Апрель начался оттепелью. Стали промокать валенки, переданные мамой еще в Бутырке. Потом полегчала большая горбушка — за неделю с кило сто до семисот граммов. Первый котел со щей и каши потощал до баланды и жгуче-соленой тюльки. Работа, наоборот, потяжелела: как мы с архиереем ни старались, до нормы не дотягивали. Пайка уменьшалась чуть ли не ежедневно.
Наступила обычная в лагере весенняя голодуха, еще не сам голод. А меня уже одолела одной лишь думы власть: где бы добыть жратвы?

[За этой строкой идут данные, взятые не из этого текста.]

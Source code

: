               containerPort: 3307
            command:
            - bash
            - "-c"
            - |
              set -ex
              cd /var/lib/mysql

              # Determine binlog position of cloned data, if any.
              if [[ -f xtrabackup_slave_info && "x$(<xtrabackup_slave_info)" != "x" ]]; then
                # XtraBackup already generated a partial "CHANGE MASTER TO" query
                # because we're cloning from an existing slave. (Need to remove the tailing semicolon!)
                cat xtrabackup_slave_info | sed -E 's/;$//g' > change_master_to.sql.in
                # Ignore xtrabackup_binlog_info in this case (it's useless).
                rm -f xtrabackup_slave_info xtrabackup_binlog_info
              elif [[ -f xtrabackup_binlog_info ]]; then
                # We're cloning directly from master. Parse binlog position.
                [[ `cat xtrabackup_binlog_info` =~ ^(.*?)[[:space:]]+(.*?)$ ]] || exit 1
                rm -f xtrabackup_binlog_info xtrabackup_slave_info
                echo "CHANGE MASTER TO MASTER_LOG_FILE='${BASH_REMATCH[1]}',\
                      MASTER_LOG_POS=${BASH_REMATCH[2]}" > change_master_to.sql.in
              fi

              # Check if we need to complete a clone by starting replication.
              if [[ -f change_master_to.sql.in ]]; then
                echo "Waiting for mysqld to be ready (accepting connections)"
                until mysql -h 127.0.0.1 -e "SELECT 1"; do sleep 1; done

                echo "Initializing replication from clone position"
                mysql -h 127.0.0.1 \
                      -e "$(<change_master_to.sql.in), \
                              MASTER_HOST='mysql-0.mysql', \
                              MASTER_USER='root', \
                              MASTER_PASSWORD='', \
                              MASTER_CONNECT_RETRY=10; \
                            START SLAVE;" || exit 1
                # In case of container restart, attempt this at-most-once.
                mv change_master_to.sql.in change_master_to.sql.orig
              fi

Я сменял полушубок на бушлат, потому что бригадир дал в придачу буханку хлеба и брусок сала. Кто-то донес пахану, старосте барака, давно щерившему зубы на мою московскую меховушку. Паны передрались, а я загремел в кандей — он же, на языке Овидия и Горация, карцер.

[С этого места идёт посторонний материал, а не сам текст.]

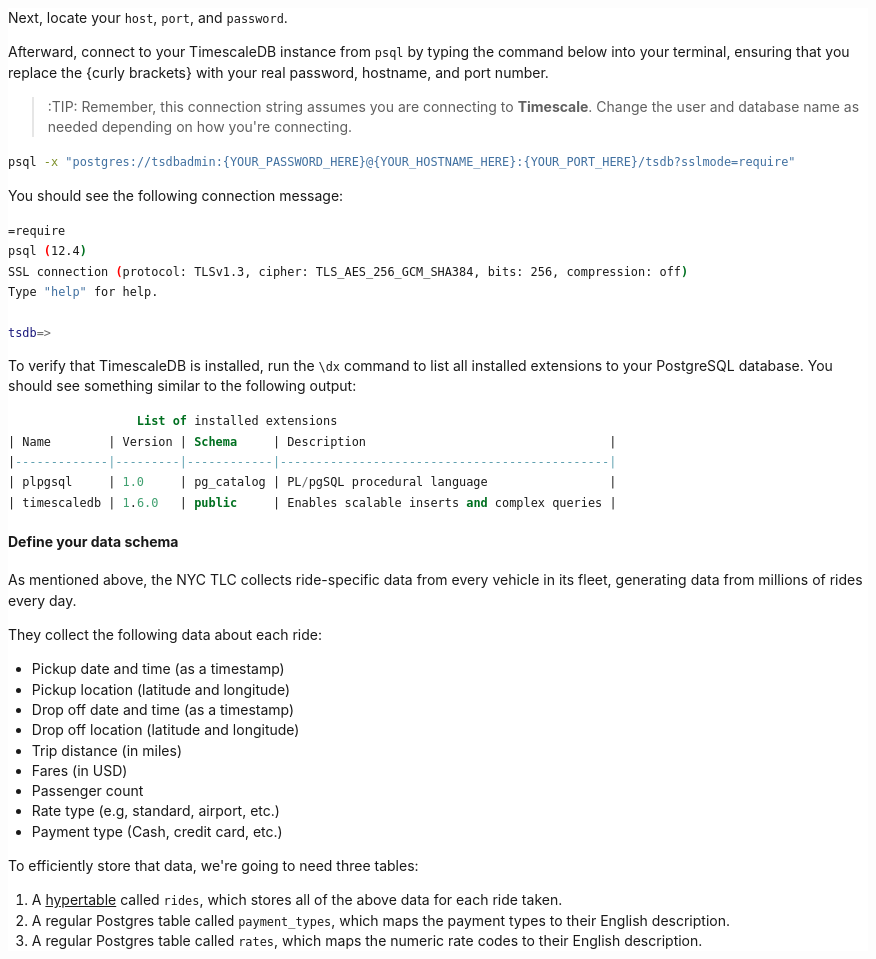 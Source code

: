Next, locate your `host`, `port`, and `password`.

Afterward, connect to your TimescaleDB instance from `psql`
by typing the command below into your terminal,
ensuring that you replace the {curly brackets} with your real
password, hostname, and port number.

>:TIP: Remember, this connection string assumes you are connecting to **Timescale**. Change the user and database name as needed depending on how you're connecting.

```bash
psql -x "postgres://tsdbadmin:{YOUR_PASSWORD_HERE}@{YOUR_HOSTNAME_HERE}:{YOUR_PORT_HERE}/tsdb?sslmode=require"
```

You should see the following connection message:

```bash
=require
psql (12.4)
SSL connection (protocol: TLSv1.3, cipher: TLS_AES_256_GCM_SHA384, bits: 256, compression: off)
Type "help" for help.

tsdb=>
```

To verify that TimescaleDB is installed, run the `\dx` command
to list all installed extensions to your PostgreSQL database.
You should see something similar to the following output:

```sql
                  List of installed extensions
| Name        | Version | Schema     | Description                                  |
|-------------|---------|------------|----------------------------------------------|
| plpgsql     | 1.0     | pg_catalog | PL/pgSQL procedural language                 |
| timescaledb | 1.6.0   | public     | Enables scalable inserts and complex queries |
```

#### Define your data schema

As mentioned above, the NYC TLC collects ride-specific data from every
vehicle in its fleet, generating data from millions of rides every day.

They collect the following data about each ride:

*   Pickup date and time (as a timestamp)
*   Pickup location (latitude and longitude)
*   Drop off date and time (as a timestamp)
*   Drop off location (latitude and longitude)
*   Trip distance (in miles)
*   Fares (in USD)
*   Passenger count
*   Rate type (e.g, standard, airport, etc.)
*   Payment type (Cash, credit card, etc.)

To efficiently store that data, we're going to need three tables:

1.  A [hypertable][hypertables] called `rides`, which stores all of the above data for each ride taken.
2.  A regular Postgres table called `payment_types`, which maps the payment types to their English description.
3.  A regular Postgres table called `rates`, which maps the numeric rate codes to their English description.


[NYCTLC]: https://www1.nyc.gov/site/tlc/about/tlc-trip-record-data.page
[cloud-signup]: https://console.cloud.timescale.com/signup
[continuous-aggregates]: /getting-started/:currentVersion:/create-cagg/
[hypertables]: /use-timescale/:currentVersion:/hypertables
[install-timescale]: /getting-started/latest/
[migrate]: /use-timescale/:currentVersion:/migrate-data/
[other-samples]: /tutorials/:currentVersion:/sample-datasets/
[parallel-copy]: https://github.com/timescale/timescaledb-parallel-copy
[postgis]: http://postgis.net/documentation
[setup-psql]: /use-timescale/:currentVersion:/connecting/psql
[time-series-forecasting]: /tutorials/:currentVersion:/time-series-forecast/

Меня пихнули в одиночку. Верхнюю одежду содрали, окошко без стекол, только сверкающая инеем решетка. Сперва я нормально дрожал, потом руки стало сводить судорогой…
А в коридоре топилась печка. Докрасна — я на пути засек — раскаленная «буржуйка». Никаких у меня не осталось желаний, кроме одного: хоть на минутку оказаться близ этой печки. Там кто-то выкликивал фамилии, наверное, убывающих на этап.
— Александров! — крикнули в коридоре. Именно так, с ударением на последнем слоге. И еще раз: — Александров!
Никто не откликнулся. Кандей ждал, кого вызовут следующим.
— Александров!
Тут я не выдержал. Мысленно разбиваясь в лепешку, решился:
— Здесь!
В коридоре стоял сам начальник лагпункта Уманский в окружении вертухаев и выкликнутых штрафников. Я пробился сквозь них, как таран, одним рывком достиг печки, простер над ней руки, обмер от наслаждения.
Уманский схватил меня за плечо, развернул к себе лицом:
— Ты Александров?!
Переменив руку, он вцепился мне в самый ворот рубахи, у кадыка. И, хрипло крякнув, стал хлестать по щекам наотмашь, у меня только голова откидывалась: вправо, влево, вправо, влево… Вся российская матерщина воспаленной мокротой подступила к горлу, — я выхаркнул сгусток мата прямо в чекистскую ряху начальника.
Выстрел оглушил меня, будто пуля пробила барабанные перепонки. Уманский стрелял в упор, и я до сих пор не знаю, почему промахнулся. Думаю, в последнюю долю секунды опомнился, толкнуло под руку. Тогда в лагерях самовольно еще не расстреливали.